In a fascinating, insightful interview with Under the Radar, lo-fi soul singer Willis Earl Beal explained his reasons for leaving his label, XL Recordings/Hot Charity, and choosing to self-release his newest album, Experiments in Time. With refreshing thoughtfulness, Beal expressed his disenchantment with the music industry and his desire to be something other than “a part of the hype train.”
The trajectory of Beal’s career (a word that makes him cringe) has been anything but conventional. His first appearance in the media came after his self-illustrated personal ad flier, which he posted all over his hometown of Chicago, was used as the December 2009 cover photo for Found Magazine (a publication that collects and catalogs interesting found objects). Thanks to the popularity of Beal’s illustration, Found later released “The Willis Earl Beal Collection,” a box set of Beal’s art, poetry and music. After the release of the box set, Beal’s music career took off, and he soon signed with XL Recordings.

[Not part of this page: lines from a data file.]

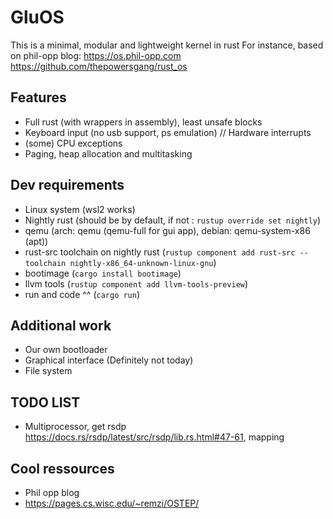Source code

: # GluOS

This is a minimal, modular and lightweight kernel in rust
For instance, based on phil-opp blog: <https://os.phil-opp.com>
https://github.com/thepowersgang/rust_os

## Features

- Full rust (with wrappers in assembly), least unsafe blocks
- Keyboard input (no usb support, ps emulation) // Hardware interrupts
- (some) CPU exceptions
- Paging, heap allocation and multitasking

## Dev requirements

- Linux system (wsl2 works)
- Nightly rust (should be by default, if not : `rustup override set nightly`)
- qemu (arch: qemu (qemu-full for gui app), debian: qemu-system-x86 (apt))
- rust-src toolchain on nightly rust (`rustup component add rust-src --toolchain nightly-x86_64-unknown-linux-gnu`)
- bootimage (`cargo install bootimage`)
- llvm tools (`rustup component add llvm-tools-preview`)
- run and code ^^ (`cargo run`)

## Additional work

- Our own bootloader
- Graphical interface (Definitely not today)
- File system

## TODO LIST
- Multiprocessor, get rsdp https://docs.rs/rsdp/latest/src/rsdp/lib.rs.html#47-61, mapping

## Cool ressources
- Phil opp blog
- https://pages.cs.wisc.edu/~remzi/OSTEP/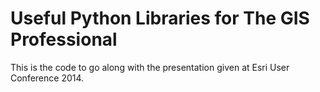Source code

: Useful Python Libraries for The GIS Professional
==========================================

This is the code to go along with the presentation given at Esri User Conference 2014.
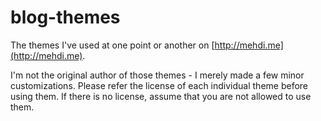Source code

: blog-themes
===========

The themes I've used at one point or another on [http://mehdi.me](http://mehdi.me).

I'm not the original author of those themes - I merely made a few minor customizations. Please refer the license of each individual theme before using them. If there is no license, assume that you are not allowed to use them. 


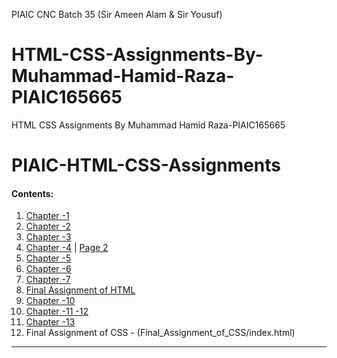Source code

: PIAIC CNC Batch 35 (Sir Ameen Alam & Sir Yousuf)
# HTML-CSS-Assignments-By-Muhammad-Hamid-Raza-PIAIC165665
HTML CSS Assignments By Muhammad Hamid Raza-PIAIC165665
# PIAIC-HTML-CSS-Assignments


#### Contents:
  1. [Chapter -1](Ch_1/ch_1.html)
  2. [Chapter -2](Ch_2/ch_2.html)
  3. [Chapter -3](Ch_3/ch_3.html)
  4. [Chapter -4](Ch_4/ch_4a.html) | [Page 2](Ch_4/ch_4b.html)
  5. [Chapter -5](Ch_5/ch_5.html)
  6. [Chapter -6](Ch_6/ch_6.html)
  7. [Chapter -7](Ch_7/ch_7.html)
  8. [Final Assignment of HTML](ch_8_Final_Assignment_of_HTML/index.html)
  9. [Chapter -10](Ch_9-10/index)
  10. [Chapter -11 -12](Ch_11-12/index)
  11. [Chapter -13](Ch_13/index)
  12. Final Assignment of CSS - (Final_Assignment_of_CSS/index.html)
----------------------
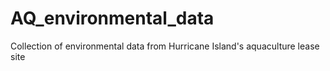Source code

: # AQ_environmental_data
Collection of environmental data from Hurricane Island's aquaculture lease site
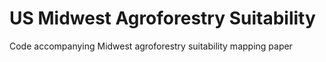 # US Midwest Agroforestry Suitability
Code accompanying Midwest agroforestry suitability mapping paper

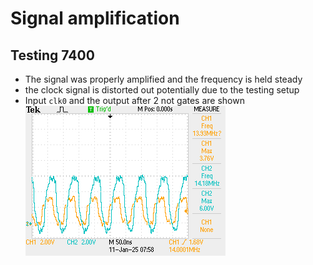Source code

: # Signal amplification 
## Testing 7400

- The signal was properly amplified and the frequency is held steady
- the clock signal is distorted out potentially due to the testing setup
- Input `clk0` and the output after 2 not gates are shown 
	![](bin/TEK0005.bmp)
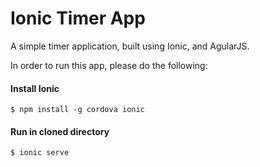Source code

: # Ionic Timer App
A simple timer application, built using Ionic, and AgularJS. 

In order to run this app, please do the following:

<h4>Install Ionic</h4>

<code>$ npm install -g cordova ionic</code>

<h4>Run in cloned directory</h4>

<code>$ ionic serve</code>
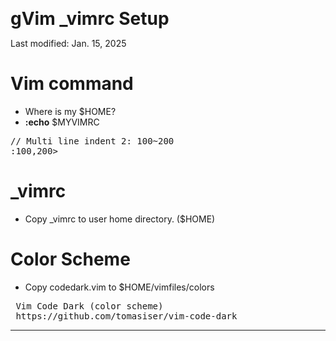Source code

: <span style="font-size:2em; font-weight: bold;">gVim _vimrc Setup</span>

Last modified: Jan. 15, 2025

# Vim command
 - Where is my $HOME?
 - **:echo** $MYVIMRC

<pre>
// Multi line indent 2: 100~200
:100,200>
</pre>

# _vimrc
 - Copy _vimrc to user home directory. ($HOME)

# Color Scheme
- Copy codedark.vim to $HOME/vimfiles/colors

<pre>
 Vim Code Dark (color scheme)
 https://github.com/tomasiser/vim-code-dark
</pre>

---
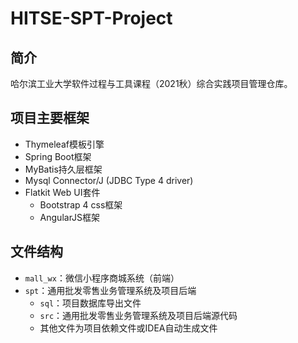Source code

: # HITSE-SPT-Project

## 简介

哈尔滨工业大学软件过程与工具课程（2021秋）综合实践项目管理仓库。

## 项目主要框架

- Thymeleaf模板引擎
- Spring Boot框架
- MyBatis持久层框架
- Mysql Connector/J (JDBC Type 4 driver)
- Flatkit Web UI套件
  + Bootstrap 4 css框架
  + AngularJS框架

## 文件结构

- `mall_wx`：微信小程序商城系统（前端）
- `spt`：通用批发零售业务管理系统及项目后端
  + `sql`：项目数据库导出文件
  + `src`：通用批发零售业务管理系统及项目后端源代码
  + 其他文件为项目依赖文件或IDEA自动生成文件


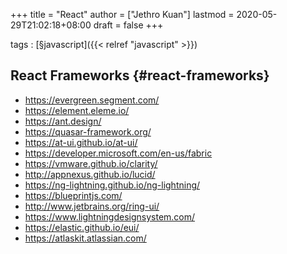+++
title = "React"
author = ["Jethro Kuan"]
lastmod = 2020-05-29T21:02:18+08:00
draft = false
+++

tags
: [§javascript]({{< relref "javascript" >}})

## React Frameworks {#react-frameworks}

- <https://evergreen.segment.com/>
- <https://element.eleme.io/>
- <https://ant.design/>
- <https://quasar-framework.org/>
- <https://at-ui.github.io/at-ui/>
- <https://developer.microsoft.com/en-us/fabric>
- <https://vmware.github.io/clarity/>
- <http://appnexus.github.io/lucid/>
- <https://ng-lightning.github.io/ng-lightning/>
- <https://blueprintjs.com/>
- <http://www.jetbrains.org/ring-ui/>
- <https://www.lightningdesignsystem.com/>
- <https://elastic.github.io/eui/>
- <https://atlaskit.atlassian.com/>
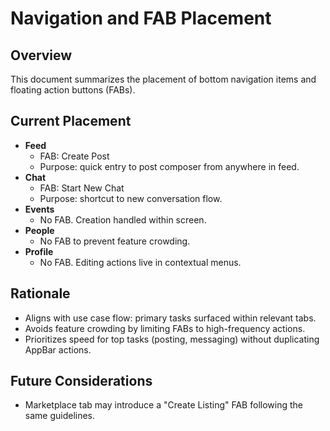 # Navigation and FAB Placement

## Overview
This document summarizes the placement of bottom navigation items and floating action buttons (FABs).

## Current Placement
- **Feed**
  - FAB: Create Post
  - Purpose: quick entry to post composer from anywhere in feed.
- **Chat**
  - FAB: Start New Chat
  - Purpose: shortcut to new conversation flow.
- **Events**
  - No FAB. Creation handled within screen.
- **People**
  - No FAB to prevent feature crowding.
- **Profile**
  - No FAB. Editing actions live in contextual menus.

## Rationale
- Aligns with use case flow: primary tasks surfaced within relevant tabs.
- Avoids feature crowding by limiting FABs to high-frequency actions.
- Prioritizes speed for top tasks (posting, messaging) without duplicating AppBar actions.

## Future Considerations
- Marketplace tab may introduce a "Create Listing" FAB following the same guidelines.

Unfortunately, Beal noted in the interview, his own unfamiliarity with the industry combined with the fact that he was signed to one of XL’s newest imprints led to the inevitable split:
I feel like the people that signed me—not XL but the subsidiary—I don’t really [think] they understood my perspective. I think they went into it bright-eyed and wide-eyed, and I think they were very naïve. And I think that I was very naïve, so I believed I was going to be this instantaneous rock star. And there was some hype around me in the beginning, because there was this backstory.
Beal confessed that he “acted like a damn fool on the road … because [he] had a false sense of reality.” He was frustrated with the ways he saw the media and even his own label try to pigeonhole him into genres and cliqueish music scenes where he felt he didn’t belong. Ultimately, Beal said, his vision for himself as a musician didn’t align with his label’s, joking that he didn’t want to be a “trendy-ass Ed Sheeran dude” whereas the person who signed him “didn’t want to spend a whole lot of time thinking about all the lonely psychopaths that listen to music in the middle of the night while riding their bikes. And those are the kind of people I [Beal] want to make music for.”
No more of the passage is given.